PROBLEM STATEMENT: Find the line with "- 按钮组件（Button）" and the line with "2. **通用与特定分离**：将通用的 UI" in the entries below; output exactly those two lines, every line between them, and no others.

[Records from a data source]
########
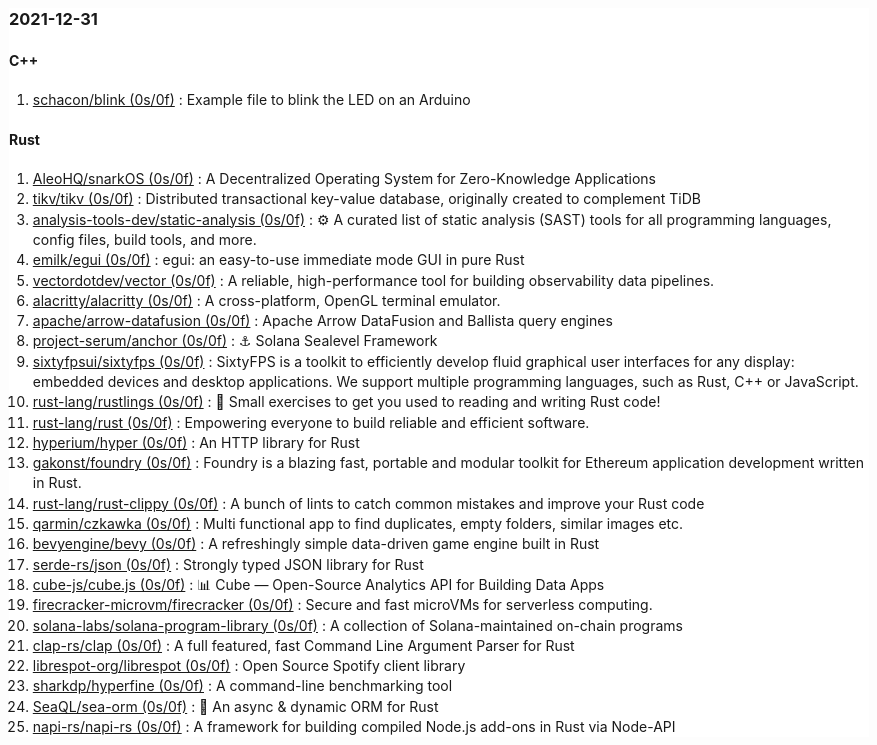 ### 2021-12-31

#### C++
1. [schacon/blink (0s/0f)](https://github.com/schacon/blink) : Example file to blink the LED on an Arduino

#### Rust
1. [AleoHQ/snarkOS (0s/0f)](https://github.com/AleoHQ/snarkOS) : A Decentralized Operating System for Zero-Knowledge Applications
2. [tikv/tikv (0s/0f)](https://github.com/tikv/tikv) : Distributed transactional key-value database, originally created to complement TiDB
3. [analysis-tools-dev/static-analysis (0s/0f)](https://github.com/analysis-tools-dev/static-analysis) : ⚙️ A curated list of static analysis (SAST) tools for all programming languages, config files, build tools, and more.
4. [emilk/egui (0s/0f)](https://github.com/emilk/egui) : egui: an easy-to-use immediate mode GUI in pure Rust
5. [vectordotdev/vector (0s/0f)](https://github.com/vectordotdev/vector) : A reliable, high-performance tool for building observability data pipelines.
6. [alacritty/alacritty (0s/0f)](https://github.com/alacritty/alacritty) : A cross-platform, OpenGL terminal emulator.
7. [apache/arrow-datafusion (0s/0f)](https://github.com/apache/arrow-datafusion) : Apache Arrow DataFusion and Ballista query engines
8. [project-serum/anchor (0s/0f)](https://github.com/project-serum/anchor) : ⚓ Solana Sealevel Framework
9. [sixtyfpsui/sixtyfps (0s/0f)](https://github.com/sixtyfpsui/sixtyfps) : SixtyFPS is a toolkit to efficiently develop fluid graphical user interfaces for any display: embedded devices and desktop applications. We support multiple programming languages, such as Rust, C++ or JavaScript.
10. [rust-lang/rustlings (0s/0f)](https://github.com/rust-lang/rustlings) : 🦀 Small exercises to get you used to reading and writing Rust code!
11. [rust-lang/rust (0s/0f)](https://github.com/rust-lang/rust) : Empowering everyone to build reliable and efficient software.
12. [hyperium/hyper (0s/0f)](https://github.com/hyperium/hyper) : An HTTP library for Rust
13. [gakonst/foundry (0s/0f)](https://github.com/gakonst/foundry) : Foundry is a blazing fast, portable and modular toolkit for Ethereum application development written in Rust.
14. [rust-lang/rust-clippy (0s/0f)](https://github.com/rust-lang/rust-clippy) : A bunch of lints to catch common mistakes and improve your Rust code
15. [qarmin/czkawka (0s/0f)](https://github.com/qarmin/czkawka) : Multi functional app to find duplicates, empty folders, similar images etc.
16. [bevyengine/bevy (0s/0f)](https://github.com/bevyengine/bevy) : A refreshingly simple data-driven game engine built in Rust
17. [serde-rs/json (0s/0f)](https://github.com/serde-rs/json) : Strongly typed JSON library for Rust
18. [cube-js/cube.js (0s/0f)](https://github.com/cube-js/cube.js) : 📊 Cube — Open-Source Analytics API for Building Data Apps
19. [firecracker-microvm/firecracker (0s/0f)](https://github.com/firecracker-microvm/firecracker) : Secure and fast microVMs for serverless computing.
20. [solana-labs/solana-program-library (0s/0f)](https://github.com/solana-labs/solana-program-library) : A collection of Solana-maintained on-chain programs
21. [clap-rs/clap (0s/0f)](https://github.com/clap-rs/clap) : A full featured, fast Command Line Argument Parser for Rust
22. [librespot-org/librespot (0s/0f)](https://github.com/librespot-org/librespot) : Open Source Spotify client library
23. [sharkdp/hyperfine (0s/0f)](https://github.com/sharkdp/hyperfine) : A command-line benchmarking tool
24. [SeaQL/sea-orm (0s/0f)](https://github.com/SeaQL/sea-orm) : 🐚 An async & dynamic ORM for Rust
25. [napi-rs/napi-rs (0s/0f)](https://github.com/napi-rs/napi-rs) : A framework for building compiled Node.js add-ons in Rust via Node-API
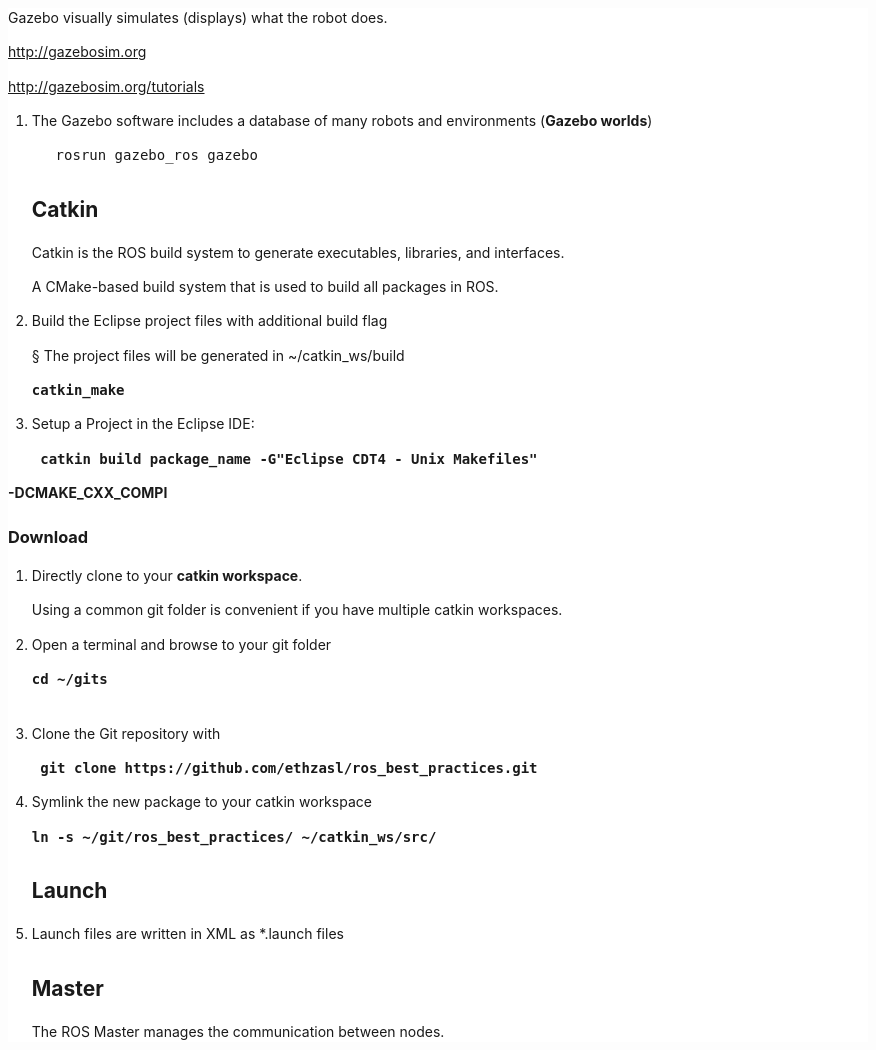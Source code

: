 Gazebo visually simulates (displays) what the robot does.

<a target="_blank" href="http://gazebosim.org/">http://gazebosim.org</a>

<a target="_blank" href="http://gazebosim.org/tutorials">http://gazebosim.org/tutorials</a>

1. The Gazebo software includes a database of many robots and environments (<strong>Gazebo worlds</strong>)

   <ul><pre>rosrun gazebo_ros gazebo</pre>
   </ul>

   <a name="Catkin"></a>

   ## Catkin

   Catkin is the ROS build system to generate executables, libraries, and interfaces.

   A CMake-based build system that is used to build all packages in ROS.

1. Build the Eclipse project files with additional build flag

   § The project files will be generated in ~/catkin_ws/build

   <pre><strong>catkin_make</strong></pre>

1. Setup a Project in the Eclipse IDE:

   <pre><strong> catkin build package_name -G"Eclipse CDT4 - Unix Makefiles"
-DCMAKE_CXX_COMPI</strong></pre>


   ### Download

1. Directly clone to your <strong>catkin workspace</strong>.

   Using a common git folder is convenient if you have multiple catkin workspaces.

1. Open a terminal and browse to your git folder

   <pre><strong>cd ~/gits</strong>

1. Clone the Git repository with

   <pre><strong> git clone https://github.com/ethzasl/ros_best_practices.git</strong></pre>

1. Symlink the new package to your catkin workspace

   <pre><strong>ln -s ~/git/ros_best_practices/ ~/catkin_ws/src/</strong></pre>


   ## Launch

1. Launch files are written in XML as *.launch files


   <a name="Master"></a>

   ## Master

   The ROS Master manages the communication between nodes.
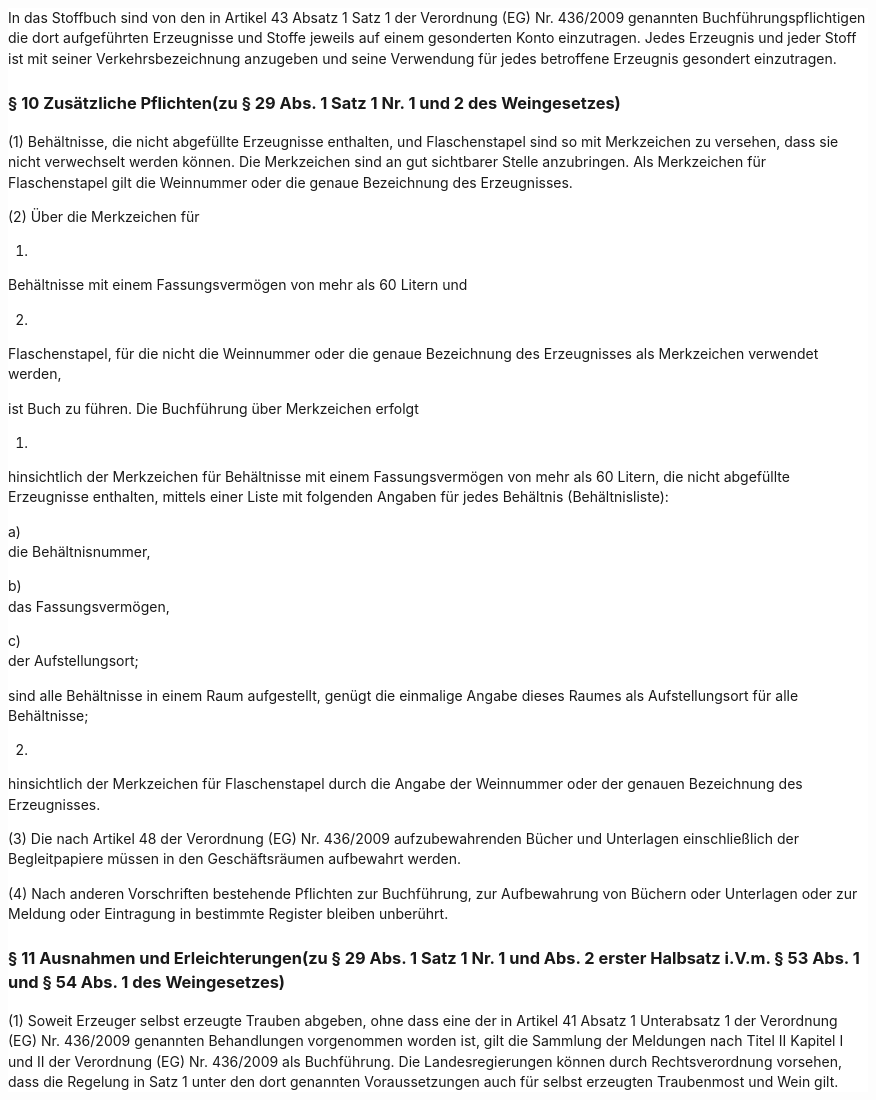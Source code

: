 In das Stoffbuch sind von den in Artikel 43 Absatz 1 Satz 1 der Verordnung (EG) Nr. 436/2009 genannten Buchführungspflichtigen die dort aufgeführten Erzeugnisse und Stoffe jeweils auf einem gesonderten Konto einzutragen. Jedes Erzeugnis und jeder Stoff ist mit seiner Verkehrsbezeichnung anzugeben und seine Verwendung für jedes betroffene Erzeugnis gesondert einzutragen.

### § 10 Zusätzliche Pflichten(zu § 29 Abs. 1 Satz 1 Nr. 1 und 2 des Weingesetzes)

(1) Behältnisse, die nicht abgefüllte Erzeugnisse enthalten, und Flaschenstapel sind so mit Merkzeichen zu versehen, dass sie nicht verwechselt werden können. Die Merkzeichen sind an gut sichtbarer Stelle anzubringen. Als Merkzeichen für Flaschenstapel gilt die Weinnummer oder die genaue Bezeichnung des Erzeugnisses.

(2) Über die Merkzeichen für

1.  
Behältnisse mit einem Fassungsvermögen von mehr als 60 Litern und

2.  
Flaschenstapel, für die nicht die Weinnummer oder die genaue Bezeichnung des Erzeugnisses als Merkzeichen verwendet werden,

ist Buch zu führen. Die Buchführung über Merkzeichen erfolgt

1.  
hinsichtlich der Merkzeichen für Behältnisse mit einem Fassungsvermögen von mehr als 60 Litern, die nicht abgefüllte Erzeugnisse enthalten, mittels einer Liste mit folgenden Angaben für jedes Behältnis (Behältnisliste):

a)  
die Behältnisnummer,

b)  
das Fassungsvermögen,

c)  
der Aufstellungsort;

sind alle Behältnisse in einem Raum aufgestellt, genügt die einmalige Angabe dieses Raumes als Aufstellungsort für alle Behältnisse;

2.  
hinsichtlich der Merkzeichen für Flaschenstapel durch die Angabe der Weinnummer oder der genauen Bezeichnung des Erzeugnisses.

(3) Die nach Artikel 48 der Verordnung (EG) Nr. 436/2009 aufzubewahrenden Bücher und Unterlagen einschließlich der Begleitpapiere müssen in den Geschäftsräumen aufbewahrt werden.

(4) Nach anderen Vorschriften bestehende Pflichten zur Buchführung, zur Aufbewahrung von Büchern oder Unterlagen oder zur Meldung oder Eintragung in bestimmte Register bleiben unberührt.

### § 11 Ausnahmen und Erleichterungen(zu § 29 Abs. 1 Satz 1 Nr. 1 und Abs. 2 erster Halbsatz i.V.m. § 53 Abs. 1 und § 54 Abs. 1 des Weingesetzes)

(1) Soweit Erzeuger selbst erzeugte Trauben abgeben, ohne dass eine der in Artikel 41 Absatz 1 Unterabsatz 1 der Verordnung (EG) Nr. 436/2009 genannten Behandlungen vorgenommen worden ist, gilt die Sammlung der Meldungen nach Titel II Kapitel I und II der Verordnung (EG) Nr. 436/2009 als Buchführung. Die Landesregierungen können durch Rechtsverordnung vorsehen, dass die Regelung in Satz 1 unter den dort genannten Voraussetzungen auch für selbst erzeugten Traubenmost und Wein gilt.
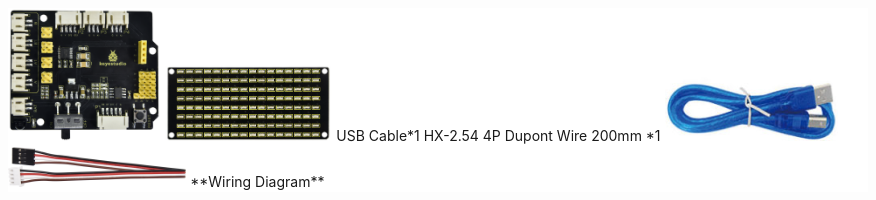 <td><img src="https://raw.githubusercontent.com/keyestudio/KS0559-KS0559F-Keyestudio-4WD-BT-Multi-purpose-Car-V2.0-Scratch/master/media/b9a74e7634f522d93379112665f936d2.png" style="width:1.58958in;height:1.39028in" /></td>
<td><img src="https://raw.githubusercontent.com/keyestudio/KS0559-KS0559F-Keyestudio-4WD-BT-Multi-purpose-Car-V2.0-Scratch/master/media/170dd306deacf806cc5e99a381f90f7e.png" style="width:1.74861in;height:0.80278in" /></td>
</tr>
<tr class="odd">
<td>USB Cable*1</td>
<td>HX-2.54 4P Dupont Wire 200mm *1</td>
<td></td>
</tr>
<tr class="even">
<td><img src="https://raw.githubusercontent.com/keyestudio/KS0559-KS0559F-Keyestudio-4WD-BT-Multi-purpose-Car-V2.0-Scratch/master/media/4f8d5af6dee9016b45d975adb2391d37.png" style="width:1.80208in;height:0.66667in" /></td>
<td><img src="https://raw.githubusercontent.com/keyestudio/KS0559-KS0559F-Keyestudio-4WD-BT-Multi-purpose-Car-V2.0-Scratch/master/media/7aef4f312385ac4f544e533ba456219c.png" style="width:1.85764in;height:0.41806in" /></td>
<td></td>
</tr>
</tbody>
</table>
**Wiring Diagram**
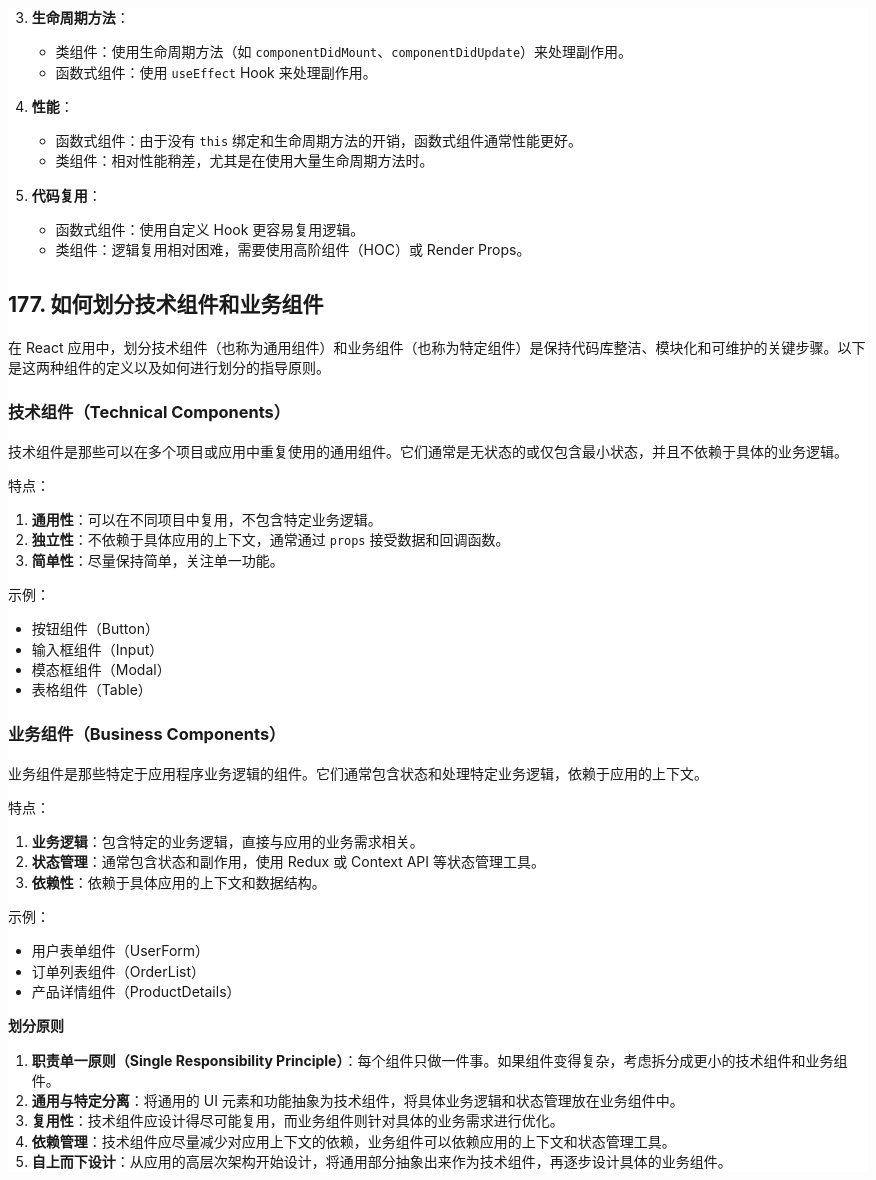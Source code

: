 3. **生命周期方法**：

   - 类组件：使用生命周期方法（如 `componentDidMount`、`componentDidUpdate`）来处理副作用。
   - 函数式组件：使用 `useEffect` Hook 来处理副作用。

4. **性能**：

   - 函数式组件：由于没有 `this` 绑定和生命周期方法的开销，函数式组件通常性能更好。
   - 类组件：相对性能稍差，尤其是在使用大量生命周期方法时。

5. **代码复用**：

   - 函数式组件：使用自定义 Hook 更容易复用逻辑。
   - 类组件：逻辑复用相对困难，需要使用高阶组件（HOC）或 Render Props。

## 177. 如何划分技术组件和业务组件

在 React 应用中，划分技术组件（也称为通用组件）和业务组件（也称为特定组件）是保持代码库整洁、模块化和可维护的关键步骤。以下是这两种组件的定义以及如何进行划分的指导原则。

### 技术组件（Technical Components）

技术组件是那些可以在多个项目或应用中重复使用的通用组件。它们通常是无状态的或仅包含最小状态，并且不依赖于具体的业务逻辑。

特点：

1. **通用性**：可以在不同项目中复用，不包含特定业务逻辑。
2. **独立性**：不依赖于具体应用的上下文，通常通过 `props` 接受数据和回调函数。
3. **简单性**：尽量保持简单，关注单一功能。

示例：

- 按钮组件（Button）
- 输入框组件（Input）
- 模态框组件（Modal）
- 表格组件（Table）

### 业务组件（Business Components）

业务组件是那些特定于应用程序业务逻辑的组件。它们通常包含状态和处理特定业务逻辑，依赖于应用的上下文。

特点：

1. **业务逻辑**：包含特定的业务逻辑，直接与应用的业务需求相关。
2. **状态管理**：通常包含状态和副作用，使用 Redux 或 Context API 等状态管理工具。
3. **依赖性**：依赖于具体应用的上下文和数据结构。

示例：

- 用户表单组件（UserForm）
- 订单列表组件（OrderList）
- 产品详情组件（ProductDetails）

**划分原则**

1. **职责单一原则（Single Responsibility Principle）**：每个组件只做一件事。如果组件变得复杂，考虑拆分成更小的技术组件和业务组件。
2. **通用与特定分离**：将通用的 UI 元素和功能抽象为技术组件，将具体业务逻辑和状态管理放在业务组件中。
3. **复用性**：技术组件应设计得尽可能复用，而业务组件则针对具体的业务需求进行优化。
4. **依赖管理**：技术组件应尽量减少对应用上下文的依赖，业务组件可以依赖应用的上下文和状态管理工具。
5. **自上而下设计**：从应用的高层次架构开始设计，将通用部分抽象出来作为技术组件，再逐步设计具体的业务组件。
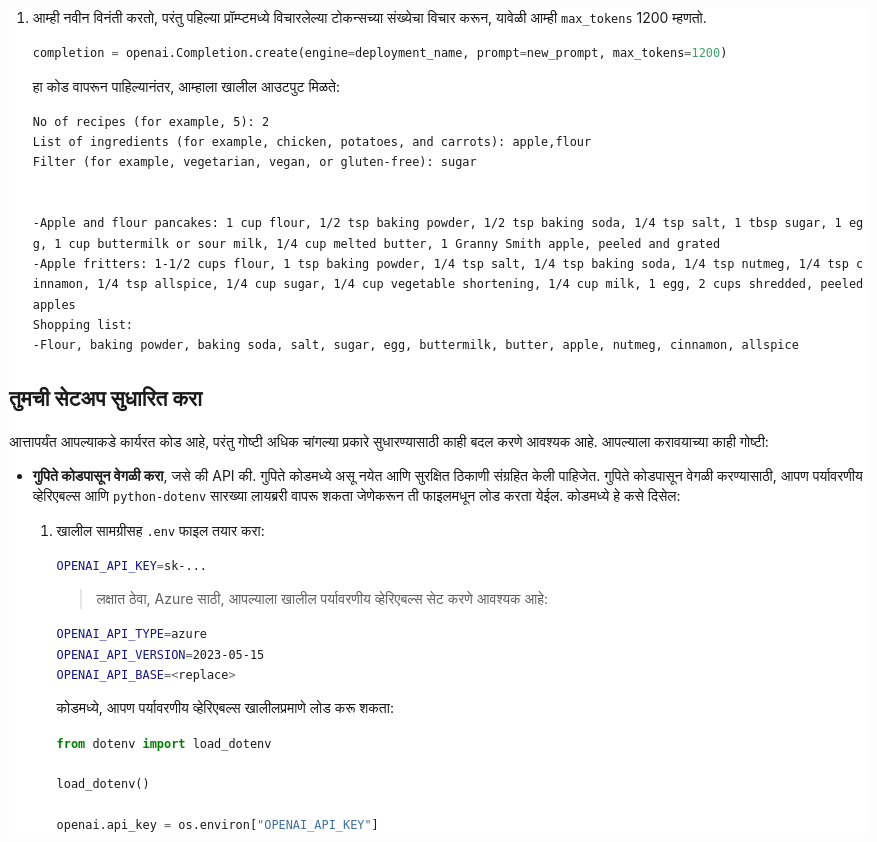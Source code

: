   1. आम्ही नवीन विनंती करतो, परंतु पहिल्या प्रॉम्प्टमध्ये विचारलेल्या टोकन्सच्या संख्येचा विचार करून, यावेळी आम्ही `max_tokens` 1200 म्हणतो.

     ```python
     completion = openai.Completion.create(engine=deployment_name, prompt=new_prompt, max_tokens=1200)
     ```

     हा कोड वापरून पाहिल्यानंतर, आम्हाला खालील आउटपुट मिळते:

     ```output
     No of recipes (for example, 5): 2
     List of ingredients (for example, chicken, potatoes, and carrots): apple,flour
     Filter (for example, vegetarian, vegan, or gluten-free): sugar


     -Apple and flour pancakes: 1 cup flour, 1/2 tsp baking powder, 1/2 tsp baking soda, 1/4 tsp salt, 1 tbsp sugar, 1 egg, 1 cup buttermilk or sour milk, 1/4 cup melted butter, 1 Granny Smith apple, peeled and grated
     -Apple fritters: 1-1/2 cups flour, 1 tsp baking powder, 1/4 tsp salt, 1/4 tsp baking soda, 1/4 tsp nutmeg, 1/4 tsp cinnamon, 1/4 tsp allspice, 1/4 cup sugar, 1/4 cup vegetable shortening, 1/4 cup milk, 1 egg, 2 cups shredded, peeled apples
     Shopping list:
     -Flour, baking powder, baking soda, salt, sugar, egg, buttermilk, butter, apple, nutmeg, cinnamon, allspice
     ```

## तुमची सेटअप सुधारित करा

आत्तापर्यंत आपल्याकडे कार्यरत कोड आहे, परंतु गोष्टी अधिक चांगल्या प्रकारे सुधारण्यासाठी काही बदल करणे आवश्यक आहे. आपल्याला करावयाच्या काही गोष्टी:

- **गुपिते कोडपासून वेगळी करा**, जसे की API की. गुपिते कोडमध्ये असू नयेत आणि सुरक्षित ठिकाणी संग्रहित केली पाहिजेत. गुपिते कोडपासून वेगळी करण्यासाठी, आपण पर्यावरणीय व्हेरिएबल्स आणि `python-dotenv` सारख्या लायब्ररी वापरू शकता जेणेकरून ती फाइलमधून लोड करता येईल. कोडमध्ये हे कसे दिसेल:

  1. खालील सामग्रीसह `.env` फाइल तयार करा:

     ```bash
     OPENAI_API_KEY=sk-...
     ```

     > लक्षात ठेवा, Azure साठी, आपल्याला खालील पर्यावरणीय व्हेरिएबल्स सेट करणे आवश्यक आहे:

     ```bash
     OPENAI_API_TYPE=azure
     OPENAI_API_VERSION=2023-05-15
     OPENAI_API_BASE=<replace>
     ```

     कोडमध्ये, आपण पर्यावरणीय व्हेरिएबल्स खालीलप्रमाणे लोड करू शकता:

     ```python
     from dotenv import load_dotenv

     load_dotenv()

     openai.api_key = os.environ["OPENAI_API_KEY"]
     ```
########
ANSWER TO THIS TASK:
- 按钮组件（Button）
- 输入框组件（Input）
- 模态框组件（Modal）
- 表格组件（Table）

### 业务组件（Business Components）

业务组件是那些特定于应用程序业务逻辑的组件。它们通常包含状态和处理特定业务逻辑，依赖于应用的上下文。

特点：

1. **业务逻辑**：包含特定的业务逻辑，直接与应用的业务需求相关。
2. **状态管理**：通常包含状态和副作用，使用 Redux 或 Context API 等状态管理工具。
3. **依赖性**：依赖于具体应用的上下文和数据结构。

示例：

- 用户表单组件（UserForm）
- 订单列表组件（OrderList）
- 产品详情组件（ProductDetails）

**划分原则**

1. **职责单一原则（Single Responsibility Principle）**：每个组件只做一件事。如果组件变得复杂，考虑拆分成更小的技术组件和业务组件。
2. **通用与特定分离**：将通用的 UI 元素和功能抽象为技术组件，将具体业务逻辑和状态管理放在业务组件中。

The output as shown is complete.